3. Concept of Proposed Monitoring and Streaming Service

3.1. Overview of Proposed Monitoring and Streaming Service

Figure 6 shows the basic scenario of the monitoring and streaming service proposed in this paper. It is assumed that a care recipient wears a PAAR band at home. SLIM hubs are located in each room (logical unit space). The right side of Figure 6 shows a caregiver moving in a car and at work. This indicates that the caregiver can verify the health status of the care recipient using a smartphone app under any circumstances. Suppose the caregiver’s monitoring app is registered with the representative SLIM hub of the care recipient. For example, in Figure 6, the SLIM Hub in the living room is the hub registered in the caregiver’s app and the SLIM hub in the other room is the unregistered hub. First, the caregiver sends a request to the SLIM hub located in the living room, which is registered in the app, to receive the health status of the care recipient, as shown in Figure 6a. If the care recipient is not located near the registered SLIM hub, the SLIM hub in the bedroom is searched using the unique ID of the PAAR band, as shown in Figure 6b. That is, if there is no band near the requested hub, the hub autonomously looks for a hub near the band. The requested PAAR band streams the biometric data to the SLIM hub. Finally, the SLIM hub streams to the remote guardian using TCP/IP or Wi-Fi/3G/4G, as shown in Figure 6c.

3.2. Concept of Streaming Service in a Public Network

In a public network environment, the service structure consists of three parts: request, streaming and connection management. First, even if the caregiver does not know the IP address of the SLIM hub where the care recipient is located, the ID of the PAAR band is transmitted in an ePost-it [6], as shown in Figure 7a (ePost-it is a location-based asynchronous messaging platform for implementing asynchronous messaging between various devices and services). Then, the SLIM hub that receives the request can find a SLIM hub within the vicinity of the PAAR band through neighbor collaboration, as shown in Figure 7b. The request is sent to the PAAR band worn by the care recipient and finally the streaming begins, as shown in Figure 7c. In addition, if the care recipient is in an emergency, the care recipient needs to notify the caregiver of the emergency message, as shown in Figure 7d. The SLIM hub receives the emergency message and sends a message to the registered caregiver. Second, the structure for sending biometric data to a remote caregiver uses the publisher-subscriber (PUB-SUB) model [31,32] of ZeroMQ [33]. In the PUB-SUB model, the publisher publishes the message without knowing what subscriber it is.

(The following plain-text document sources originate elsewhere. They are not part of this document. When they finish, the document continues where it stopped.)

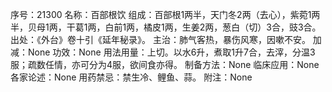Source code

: 序号：21300
名称：百部根饮
组成：百部根1两半，天门冬2两（去心），紫菀1两半，贝母1两，干葛1两，白前1两，橘皮1两，生姜2两，葱白（切）3合，豉3合。
出处：《外台》卷十引《延年秘录》。
主治：肺气客热，暴伤风寒，因嗽不安。
加减：None
功效：None
用法用量：上切。以水6升，煮取1升7合，去滓，分温3服；疏数任情，亦可分为4服，欲间食亦得。
制备方法：None
临床应用：None
各家论述：None
用药禁忌：禁生冷、鲤鱼、蒜。
附注：None
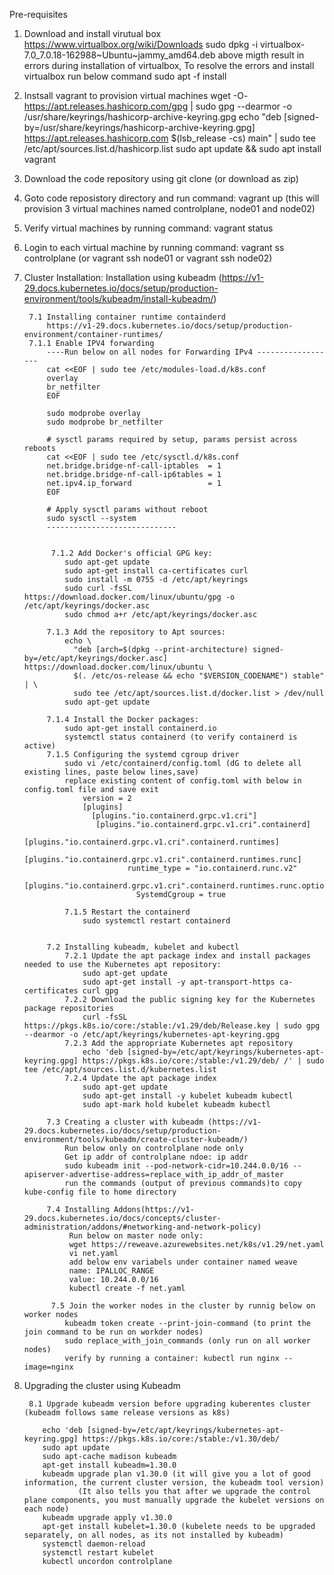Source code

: Pre-requisites 
1. Download and install virutual box https://www.virtualbox.org/wiki/Downloads
    sudo dpkg -i virtualbox-7.0_7.0.18-162988~Ubuntu~jammy_amd64.deb
    above migth result in errors during installation of virtualbox, To resolve the errors and install virtualbox run below command
    sudo apt -f install
2. Instsall vagrant to provision virtual machines
    wget -O- https://apt.releases.hashicorp.com/gpg | sudo gpg --dearmor -o /usr/share/keyrings/hashicorp-archive-keyring.gpg
    echo "deb [signed-by=/usr/share/keyrings/hashicorp-archive-keyring.gpg] https://apt.releases.hashicorp.com $(lsb_release -cs) main" | sudo tee /etc/apt/sources.list.d/hashicorp.list
    sudo apt update && sudo apt install vagrant
3. Download the code repository using git clone (or download as zip)
4. Goto code reposistory directory and run command: vagrant up (this will provision 3 virtual machines named controlplane, node01 and node02)
5. Verify virtual machines by running command: vagrant status
6. Login to each virtual machine by running command: vagrant ss controlplane (or vagrant ssh node01 or vagrant ssh node02)


7. Cluster Installation:
        Installation using kubeadm (https://v1-29.docs.kubernetes.io/docs/setup/production-environment/tools/kubeadm/install-kubeadm/)
    
        7.1 Installing container runtime containderd
            https://v1-29.docs.kubernetes.io/docs/setup/production-environment/container-runtimes/
        7.1.1 Enable IPV4 forwarding
            ----Run below on all nodes for Forwarding IPv4 ------------------
            cat <<EOF | sudo tee /etc/modules-load.d/k8s.conf
            overlay
            br_netfilter
            EOF
            
            sudo modprobe overlay
            sudo modprobe br_netfilter
            
            # sysctl params required by setup, params persist across reboots
            cat <<EOF | sudo tee /etc/sysctl.d/k8s.conf
            net.bridge.bridge-nf-call-iptables  = 1
            net.bridge.bridge-nf-call-ip6tables = 1
            net.ipv4.ip_forward                 = 1
            EOF
            
            # Apply sysctl params without reboot
            sudo sysctl --system
            -----------------------------
            

             7.1.2 Add Docker's official GPG key:
                sudo apt-get update
                sudo apt-get install ca-certificates curl
                sudo install -m 0755 -d /etc/apt/keyrings
                sudo curl -fsSL https://download.docker.com/linux/ubuntu/gpg -o /etc/apt/keyrings/docker.asc
                sudo chmod a+r /etc/apt/keyrings/docker.asc
            
            7.1.3 Add the repository to Apt sources:
                echo \
                  "deb [arch=$(dpkg --print-architecture) signed-by=/etc/apt/keyrings/docker.asc] https://download.docker.com/linux/ubuntu \
                  $(. /etc/os-release && echo "$VERSION_CODENAME") stable" | \
                  sudo tee /etc/apt/sources.list.d/docker.list > /dev/null
                sudo apt-get update
        
            7.1.4 Install the Docker packages:
                sudo apt-get install containerd.io
                systemctl status containerd (to verify containerd is active)
            7.1.5 Configuring the systemd cgroup driver
                sudo vi /etc/containerd/config.toml (dG to delete all existing lines, paste below lines,save)
                replace existing content of config.toml with below in config.toml file and save exit
                    version = 2
                    [plugins]
                      [plugins."io.containerd.grpc.v1.cri"]
                       [plugins."io.containerd.grpc.v1.cri".containerd]
                          [plugins."io.containerd.grpc.v1.cri".containerd.runtimes]
                            [plugins."io.containerd.grpc.v1.cri".containerd.runtimes.runc]
                              runtime_type = "io.containerd.runc.v2"
                              [plugins."io.containerd.grpc.v1.cri".containerd.runtimes.runc.options]
                                SystemdCgroup = true
        
                7.1.5 Restart the containerd 
                    sudo systemctl restart containerd
  

            7.2 Installing kubeadm, kubelet and kubectl
                7.2.1 Update the apt package index and install packages needed to use the Kubernetes apt repository:
                    sudo apt-get update
                    sudo apt-get install -y apt-transport-https ca-certificates curl gpg
                7.2.2 Download the public signing key for the Kubernetes package repositories
                    curl -fsSL https://pkgs.k8s.io/core:/stable:/v1.29/deb/Release.key | sudo gpg --dearmor -o /etc/apt/keyrings/kubernetes-apt-keyring.gpg
                7.2.3 Add the appropriate Kubernetes apt repository
                    echo 'deb [signed-by=/etc/apt/keyrings/kubernetes-apt-keyring.gpg] https://pkgs.k8s.io/core:/stable:/v1.29/deb/ /' | sudo tee /etc/apt/sources.list.d/kubernetes.list
                7.2.4 Update the apt package index
                    sudo apt-get update
                    sudo apt-get install -y kubelet kubeadm kubectl
                    sudo apt-mark hold kubelet kubeadm kubectl
        
            7.3 Creating a cluster with kubeadm (https://v1-29.docs.kubernetes.io/docs/setup/production-environment/tools/kubeadm/create-cluster-kubeadm/)
                Run below only on controlplane node only
                Get ip addr of controlplane ndoe: ip addr
                sudo kubeadm init --pod-network-cidr=10.244.0.0/16 --apiserver-advertise-address=replace_with_ip_addr_of_master
                run the commands (output of previous commands)to copy kube-config file to home directory
        
            7.4 Installing Addons(https://v1-29.docs.kubernetes.io/docs/concepts/cluster-administration/addons/#networking-and-network-policy)
                 Run below on master node only:
                 wget https://reweave.azurewebsites.net/k8s/v1.29/net.yaml
                 vi net.yaml
                 add below env variabels under container named weave
                 name: IPALLOC_RANGE
                 value: 10.244.0.0/16
                 kubectl create -f net.yaml
        
             7.5 Join the worker nodes in the cluster by runnig below on worker nodes
                kubeadm token create --print-join-command (to print the join command to be run on workder nodes)
                sudo replace_with_join_commands (only run on all worker nodes)
                verify by running a container: kubectl run nginx --image=nginx

8. Upgrading the cluster using Kubeadm
   
        8.1 Upgrade kubeadm version before upgrading kuberentes cluster (kubeadm follows same release versions as k8s)
   
           echo 'deb [signed-by=/etc/apt/keyrings/kubernetes-apt-keyring.gpg] https://pkgs.k8s.io/core:/stable:/v1.30/deb/
           sudo apt update
           sudo apt-cache madison kubeadm
           apt-get install kubeadm=1.30.0
           kubeadm upgrade plan v1.30.0 (it will give you a lot of good information, the current cluster version, the kubeadm tool version)
                   (It also tells you that after we upgrade the control plane components, you must manually upgrade the kubelet versions on each node)
           kubeadm upgrade apply v1.30.0
           apt-get install kubelet=1.30.0 (kubelete needs to be upgraded separately, on all nodes, as its not installed by kubeadm)
           systemctl daemon-reload
           systemctl restart kubelet
           kubectl uncordon controlplane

The subscriber receives a message that fits the interest without any knowledge of the publisher. By separating the publisher and the subscriber, high scalability and dynamic network topology are possible. In addition, this model has an advantage in that the PUB can stream the acquired biometric data to a plurality of SUBs, as shown in Figure 8a. However, because the PUB does not know whether the SUB is normally connected, the PUSH-PULL model of ZeroMQ is used for management purposes. The SUB periodically sends the current status information and the received connection status management manager can manage a plurality of SUB states by storing and updating the corresponding information in a table.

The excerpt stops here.